▶ [Directions] Across the data below, how many lines have the word "affected" in them? Respond with the number alone.

(Recorded data)
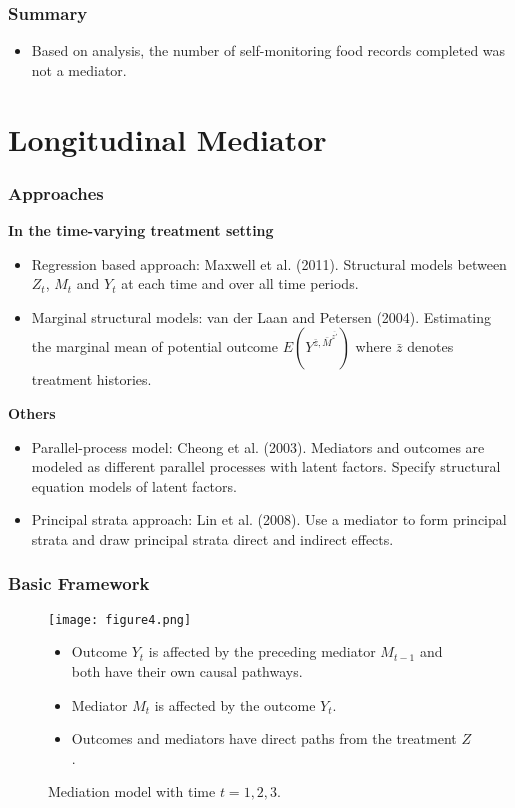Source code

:\documentclass{beamer}
\begin{document}
\begin{frame}
\frametitle{Summary}
\begin{itemize}
\item Based on analysis, the number of self-monitoring food records
  completed was not a mediator.
\end{itemize}
\end{frame}


\section{Longitudinal Mediator}

\begin{frame}

 

\end{frame}

\begin{frame}
\frametitle{Approaches}
{\bf In the time-varying treatment setting}
\begin{itemize}
\item {\color{red} Regression based approach}:  Maxwell et al. (2011). Structural models between $Z_t$, $M_t$ and $Y_t$ at each time and over all time periods.
\item {\color{red} Marginal structural models}: van der Laan and Petersen (2004). Estimating the marginal mean of potential outcome $E(Y^{\bar{z},\bar{M}^{\bar{z'}}})$
where $\bar{z}$ denotes treatment histories.
\end{itemize}
{\bf Others}
\begin{itemize}
\item {\color{red} Parallel-process model}: Cheong et al. (2003). Mediators and outcomes are modeled as different parallel processes with latent factors. Specify structural equation models of latent factors.
\item {\color{red} Principal strata approach}: Lin et al. (2008). Use a mediator to form principal strata and draw principal strata direct and indirect effects. 
\end{itemize}
\end{frame}


\begin{frame}
\frametitle{Basic Framework}
\begin{figure}[h]
\centering
\scalebox{0.26}
{\texttt{[image: figure4.png]}}
\caption{Mediation model with time $t=1,2,3$.}
\begin{itemize}
\item Outcome $Y_t$ is affected by the preceding mediator $M_{t-1}$ and both have their own causal pathways.
\item Mediator $M_t$ is affected by the outcome $Y_t$.
\item Outcomes and mediators have direct paths from the treatment $Z$.
\end{itemize}
\end{figure}
\end{frame}
\end{document}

▶ [Response area] 2